Check every line below for the word "Samples" and show those that hold it.

** Opening Material provided block **

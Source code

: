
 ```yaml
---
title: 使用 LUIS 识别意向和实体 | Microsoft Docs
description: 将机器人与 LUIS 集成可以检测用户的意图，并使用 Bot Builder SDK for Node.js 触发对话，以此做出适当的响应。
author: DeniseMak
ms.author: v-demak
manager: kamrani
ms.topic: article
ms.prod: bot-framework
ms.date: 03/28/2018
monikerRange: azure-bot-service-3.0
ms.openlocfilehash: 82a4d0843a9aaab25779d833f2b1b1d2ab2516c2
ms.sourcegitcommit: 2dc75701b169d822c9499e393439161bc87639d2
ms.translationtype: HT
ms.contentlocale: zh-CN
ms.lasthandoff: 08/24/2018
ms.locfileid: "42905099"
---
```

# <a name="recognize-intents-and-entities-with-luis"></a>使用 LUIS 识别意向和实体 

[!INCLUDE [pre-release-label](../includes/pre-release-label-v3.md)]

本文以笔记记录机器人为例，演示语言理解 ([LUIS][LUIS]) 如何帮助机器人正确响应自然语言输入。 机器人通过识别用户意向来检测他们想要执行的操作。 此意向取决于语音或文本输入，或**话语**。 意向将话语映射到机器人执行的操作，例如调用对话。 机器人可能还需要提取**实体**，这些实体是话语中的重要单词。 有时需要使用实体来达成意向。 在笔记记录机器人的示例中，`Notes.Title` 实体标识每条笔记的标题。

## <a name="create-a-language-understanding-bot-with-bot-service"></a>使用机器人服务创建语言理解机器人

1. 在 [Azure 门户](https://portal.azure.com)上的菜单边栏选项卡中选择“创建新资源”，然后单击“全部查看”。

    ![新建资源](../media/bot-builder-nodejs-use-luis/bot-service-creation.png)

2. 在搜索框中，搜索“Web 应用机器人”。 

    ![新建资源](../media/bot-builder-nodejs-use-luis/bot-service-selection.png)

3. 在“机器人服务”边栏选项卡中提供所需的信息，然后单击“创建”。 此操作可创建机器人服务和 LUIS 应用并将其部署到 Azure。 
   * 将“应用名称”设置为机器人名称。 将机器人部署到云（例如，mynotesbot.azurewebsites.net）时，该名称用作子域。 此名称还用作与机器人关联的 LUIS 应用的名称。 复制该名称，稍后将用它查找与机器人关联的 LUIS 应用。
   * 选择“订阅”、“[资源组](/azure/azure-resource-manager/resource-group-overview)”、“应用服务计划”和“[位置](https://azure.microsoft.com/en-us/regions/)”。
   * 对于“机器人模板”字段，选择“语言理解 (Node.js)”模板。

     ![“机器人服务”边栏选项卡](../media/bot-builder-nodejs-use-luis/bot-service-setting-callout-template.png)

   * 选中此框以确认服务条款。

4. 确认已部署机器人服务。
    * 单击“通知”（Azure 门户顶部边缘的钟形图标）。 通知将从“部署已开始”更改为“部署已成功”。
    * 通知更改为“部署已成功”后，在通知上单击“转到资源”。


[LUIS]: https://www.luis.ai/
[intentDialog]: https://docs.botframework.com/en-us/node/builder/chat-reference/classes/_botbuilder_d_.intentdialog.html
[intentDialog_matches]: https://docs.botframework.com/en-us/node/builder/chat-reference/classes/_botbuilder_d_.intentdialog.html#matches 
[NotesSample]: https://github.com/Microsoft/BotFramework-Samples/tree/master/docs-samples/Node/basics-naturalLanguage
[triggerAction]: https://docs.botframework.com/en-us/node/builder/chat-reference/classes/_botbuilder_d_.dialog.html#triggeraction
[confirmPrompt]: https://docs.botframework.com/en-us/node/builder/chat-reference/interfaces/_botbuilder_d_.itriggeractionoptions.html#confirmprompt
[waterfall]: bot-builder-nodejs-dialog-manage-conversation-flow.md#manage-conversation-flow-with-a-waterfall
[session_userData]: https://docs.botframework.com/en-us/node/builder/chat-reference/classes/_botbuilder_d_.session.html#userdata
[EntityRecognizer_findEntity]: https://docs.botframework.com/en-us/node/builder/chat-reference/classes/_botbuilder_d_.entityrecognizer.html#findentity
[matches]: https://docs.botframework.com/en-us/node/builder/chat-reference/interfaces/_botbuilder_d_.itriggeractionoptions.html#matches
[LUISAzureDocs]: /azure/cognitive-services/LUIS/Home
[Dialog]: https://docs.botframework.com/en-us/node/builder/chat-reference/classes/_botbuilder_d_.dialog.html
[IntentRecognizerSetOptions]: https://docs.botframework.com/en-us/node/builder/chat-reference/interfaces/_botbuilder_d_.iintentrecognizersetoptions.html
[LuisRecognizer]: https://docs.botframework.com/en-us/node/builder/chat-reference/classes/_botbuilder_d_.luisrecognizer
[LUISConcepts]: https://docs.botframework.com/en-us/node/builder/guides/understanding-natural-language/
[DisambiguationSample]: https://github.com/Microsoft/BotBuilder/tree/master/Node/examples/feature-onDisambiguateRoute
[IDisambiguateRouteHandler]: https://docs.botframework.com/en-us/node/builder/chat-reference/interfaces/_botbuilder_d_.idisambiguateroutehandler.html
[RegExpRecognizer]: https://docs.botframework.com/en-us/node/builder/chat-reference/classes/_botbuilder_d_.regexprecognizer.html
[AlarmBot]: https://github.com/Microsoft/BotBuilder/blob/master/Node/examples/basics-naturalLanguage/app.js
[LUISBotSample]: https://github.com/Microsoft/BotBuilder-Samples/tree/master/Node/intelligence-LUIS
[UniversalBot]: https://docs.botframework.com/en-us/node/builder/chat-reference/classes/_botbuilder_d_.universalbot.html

** Closing Material provided block **

* Exercise solution
[NotesSample]: https://github.com/Microsoft/BotFramework-Samples/tree/master/docs-samples/Node/basics-naturalLanguage
[LUISBotSample]: https://github.com/Microsoft/BotBuilder-Samples/tree/master/Node/intelligence-LUIS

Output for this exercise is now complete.